*WORK INSTRUCTIONS*.
Go through the entries below and copy each line containing the word "Git을".

*Stored items*.
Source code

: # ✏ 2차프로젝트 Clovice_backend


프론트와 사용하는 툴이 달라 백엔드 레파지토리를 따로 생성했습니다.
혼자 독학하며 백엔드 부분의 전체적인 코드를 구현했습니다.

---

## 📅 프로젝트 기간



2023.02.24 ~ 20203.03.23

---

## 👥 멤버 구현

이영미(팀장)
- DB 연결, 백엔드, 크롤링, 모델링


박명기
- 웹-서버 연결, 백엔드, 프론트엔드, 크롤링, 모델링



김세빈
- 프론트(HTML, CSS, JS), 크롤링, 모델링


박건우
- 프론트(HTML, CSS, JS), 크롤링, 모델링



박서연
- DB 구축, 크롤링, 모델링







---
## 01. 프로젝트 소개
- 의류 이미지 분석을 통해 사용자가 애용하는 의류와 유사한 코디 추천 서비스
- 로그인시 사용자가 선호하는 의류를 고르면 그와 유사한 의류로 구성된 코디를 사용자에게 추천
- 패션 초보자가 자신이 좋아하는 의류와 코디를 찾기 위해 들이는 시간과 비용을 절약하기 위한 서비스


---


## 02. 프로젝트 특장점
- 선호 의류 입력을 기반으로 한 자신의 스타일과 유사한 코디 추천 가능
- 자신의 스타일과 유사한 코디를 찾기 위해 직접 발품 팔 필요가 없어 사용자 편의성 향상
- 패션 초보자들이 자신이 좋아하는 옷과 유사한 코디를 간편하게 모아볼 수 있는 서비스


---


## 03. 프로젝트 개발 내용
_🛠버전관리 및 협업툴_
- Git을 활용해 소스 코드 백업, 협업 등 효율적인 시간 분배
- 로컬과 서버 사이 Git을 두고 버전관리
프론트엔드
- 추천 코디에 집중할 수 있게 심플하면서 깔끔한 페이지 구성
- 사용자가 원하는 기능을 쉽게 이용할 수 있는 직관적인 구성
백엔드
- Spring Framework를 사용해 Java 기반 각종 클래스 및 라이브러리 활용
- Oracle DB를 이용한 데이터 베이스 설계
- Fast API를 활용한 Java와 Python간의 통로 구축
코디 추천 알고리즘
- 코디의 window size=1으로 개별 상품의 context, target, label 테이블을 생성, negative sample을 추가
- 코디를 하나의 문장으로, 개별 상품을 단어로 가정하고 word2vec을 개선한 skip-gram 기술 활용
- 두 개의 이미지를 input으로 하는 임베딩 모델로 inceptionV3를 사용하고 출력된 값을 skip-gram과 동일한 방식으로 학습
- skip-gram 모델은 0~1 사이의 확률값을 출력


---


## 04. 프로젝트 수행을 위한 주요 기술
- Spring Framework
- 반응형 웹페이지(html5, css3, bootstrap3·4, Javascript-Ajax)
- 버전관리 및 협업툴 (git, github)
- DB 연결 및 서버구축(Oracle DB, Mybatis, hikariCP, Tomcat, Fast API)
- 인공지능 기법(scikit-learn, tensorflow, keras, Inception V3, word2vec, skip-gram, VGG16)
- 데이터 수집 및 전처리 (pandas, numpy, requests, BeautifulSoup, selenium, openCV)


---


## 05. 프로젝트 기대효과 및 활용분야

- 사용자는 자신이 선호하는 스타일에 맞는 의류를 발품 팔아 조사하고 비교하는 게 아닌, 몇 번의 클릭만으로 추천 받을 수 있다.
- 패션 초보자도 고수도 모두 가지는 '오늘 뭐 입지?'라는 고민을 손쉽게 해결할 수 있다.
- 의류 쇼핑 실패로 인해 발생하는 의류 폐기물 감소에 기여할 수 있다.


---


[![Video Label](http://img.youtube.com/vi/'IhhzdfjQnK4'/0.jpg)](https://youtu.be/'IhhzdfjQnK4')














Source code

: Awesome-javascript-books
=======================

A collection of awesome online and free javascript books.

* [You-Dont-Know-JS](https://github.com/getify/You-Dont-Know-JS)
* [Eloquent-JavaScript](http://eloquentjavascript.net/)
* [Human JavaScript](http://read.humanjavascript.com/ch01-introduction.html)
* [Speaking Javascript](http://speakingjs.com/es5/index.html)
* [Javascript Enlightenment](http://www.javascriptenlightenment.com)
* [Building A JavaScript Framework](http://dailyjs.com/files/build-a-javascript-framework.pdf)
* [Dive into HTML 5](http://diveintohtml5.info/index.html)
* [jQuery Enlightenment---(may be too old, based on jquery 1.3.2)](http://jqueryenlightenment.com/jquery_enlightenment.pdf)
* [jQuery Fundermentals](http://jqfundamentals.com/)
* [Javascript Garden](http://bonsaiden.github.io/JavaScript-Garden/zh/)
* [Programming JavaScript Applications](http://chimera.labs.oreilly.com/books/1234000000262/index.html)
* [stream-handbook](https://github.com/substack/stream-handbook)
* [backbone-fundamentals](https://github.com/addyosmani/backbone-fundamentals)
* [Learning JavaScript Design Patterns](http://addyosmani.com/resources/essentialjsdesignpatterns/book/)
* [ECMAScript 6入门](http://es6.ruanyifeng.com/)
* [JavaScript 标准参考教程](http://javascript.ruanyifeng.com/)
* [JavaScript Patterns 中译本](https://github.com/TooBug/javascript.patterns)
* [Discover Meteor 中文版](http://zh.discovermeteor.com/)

*RESPONSE*.
- Git을 활용해 소스 코드 백업, 협업 등 효율적인 시간 분배
- 로컬과 서버 사이 Git을 두고 버전관리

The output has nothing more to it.